Investment Proximity and Venture Capital Returns
45 Pages Posted: 18 Feb 2020 Last revised: 7 Jul 2020
Date Written: June 30, 2020
Using a large dataset of 82,818 investments in start-up firms from December 1965 through August 2019, we document that the biggest group of investors are venture capital firms (about 79% of all observations). The majority of in-state investments are found clustered in California (with the San Francisco VC Hub), Massachusetts (with the Boston VC Hub) and New York. Returns generated from early round investing to late round decrease generally: early investors generate a higher return than late stage investors, and IPO exits entail the highest return.

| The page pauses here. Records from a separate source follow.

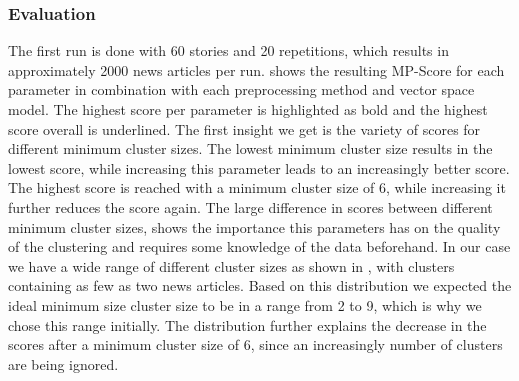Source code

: \subsubsection{Evaluation}
\label{subsubsec:5a_evaluation}

The first run is done with 60 stories and 20 repetitions, which results in approximately 2000 news articles per run.
 shows the resulting MP-Score for each parameter
in combination with each preprocessing method and vector space model.
The highest score per parameter is highlighted as bold and the highest score overall is underlined.
The first insight we get is the variety of scores for different minimum cluster sizes.
The lowest minimum cluster size results in the lowest score,
while increasing this parameter leads to an increasingly better score.
The highest score is reached with a minimum cluster size of 6, while increasing it further reduces the score again.
The large difference in scores between different minimum cluster sizes,
shows the importance this parameters has on the quality of the clustering
and requires some knowledge of the data beforehand.
In our case we have a wide range of different cluster sizes as shown in ,
with clusters containing as few as two news articles.
Based on this distribution we expected the ideal minimum size cluster size to be in a range from 2 to 9,
which is why we chose this range initially.
The distribution further explains the decrease in the scores after a minimum cluster size of 6,
since an increasingly number of clusters are being ignored.

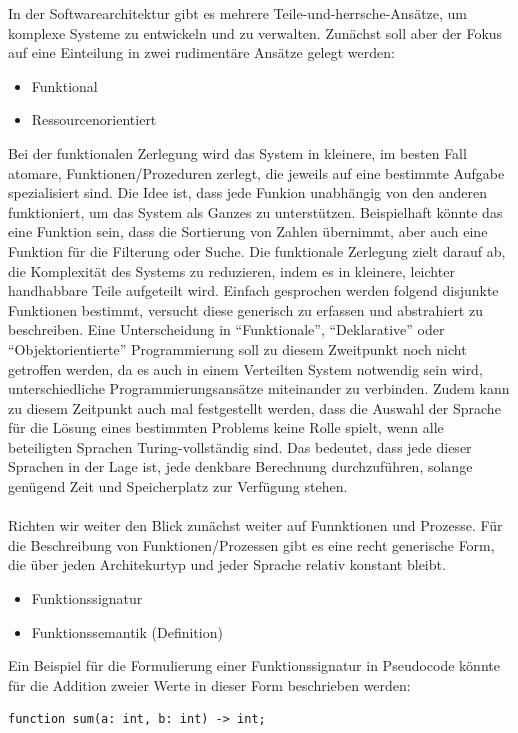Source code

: In der Softwarearchitektur gibt es mehrere Teile-und-herrsche-Ansätze, um komplexe Systeme zu entwickeln und zu verwalten. Zunächst soll aber der Fokus auf eine Einteilung in zwei rudimentäre Ansätze gelegt werden:
\begin{itemize} 
\item Funktional
\item Ressourcenorientiert
\end{itemize}
Bei der funktionalen Zerlegung wird das System in kleinere, im besten Fall atomare, Funktionen/Prozeduren zerlegt, die jeweils auf eine bestimmte Aufgabe spezialisiert sind. Die Idee ist, dass jede Funkion unabhängig von den anderen funktioniert, um das System als Ganzes zu unterstützen. Beispielhaft könnte das eine Funktion sein, dass die Sortierung von Zahlen übernimmt, aber auch eine Funktion für die Filterung oder Suche. Die funktionale Zerlegung zielt darauf ab, die Komplexität des Systems zu reduzieren, indem es in kleinere, leichter handhabbare Teile aufgeteilt wird. 
Einfach gesprochen werden folgend disjunkte Funktionen bestimmt, versucht diese generisch zu erfassen und abstrahiert zu beschreiben. Eine Unterscheidung in \enquote{Funktionale}, \enquote{Deklarative} oder \enquote{Objektorientierte} Programmierung soll zu diesem Zweitpunkt noch nicht getroffen werden, da es auch in einem Verteilten System notwendig sein wird, unterschiedliche Programmierungsansätze miteinander zu verbinden. 
Zudem kann zu diesem Zeitpunkt auch mal festgestellt werden, dass die Auswahl der Sprache für die Lösung eines bestimmten Problems keine Rolle spielt, wenn alle beteiligten Sprachen Turing-vollständig sind. Das bedeutet, dass jede dieser Sprachen in der Lage ist, jede denkbare Berechnung durchzuführen, solange genügend Zeit und Speicherplatz zur Verfügung stehen.
\\\\
Richten wir weiter den Blick zunächst weiter auf Funnktionen und Prozesse. Für die Beschreibung von Funktionen/Prozessen gibt es eine recht generische Form, die über jeden Architekurtyp und jeder Sprache relativ konstant bleibt.
\begin{itemize} 
\item Funktionssignatur 
\item Funktionssemantik (Definition)
\end{itemize}
Ein Beispiel für die Formulierung einer Funktionssignatur in Pseudocode könnte für die Addition zweier Werte in dieser Form beschrieben werden:
\begin{lstlisting}[caption={Funktionssignatur},captionpos=b,label={lst:signatur}]
    function sum(a: int, b: int) -> int;
\end{lstlisting}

We find that geographical proximity is significantly and positively associated with cumulative returns or annualized returns, when we use actual distance (in km) between the VC investment firm HQ and portfolio firm HQ, or a cross-region indicator variable when the portfolio firm HQ is out-of-state as compared to VC investment firm HQ. The relation between investment proximity and returns continues to be robust even after controlling for selection bias, and in a matched-sample analysis where we pair each proximate investment with a matched distant investment. We find that VC Director and other outside directors as a proportion of all Directors on the boards on portfolio companies is significantly higher, on average, for in-state and shorter distance investments as compared to out-of-state or longer distance investments, indicating better involvement by VCs in their more proximate investments.
Keywords: VC Investments, Returns, Cumulative Returns, Annualized Returns, Geographical Proximity, Distance, Cross-State Investments, VC Directors, VC Hub, VC favored Industries, Matched-Sample analysis, Selection bias control.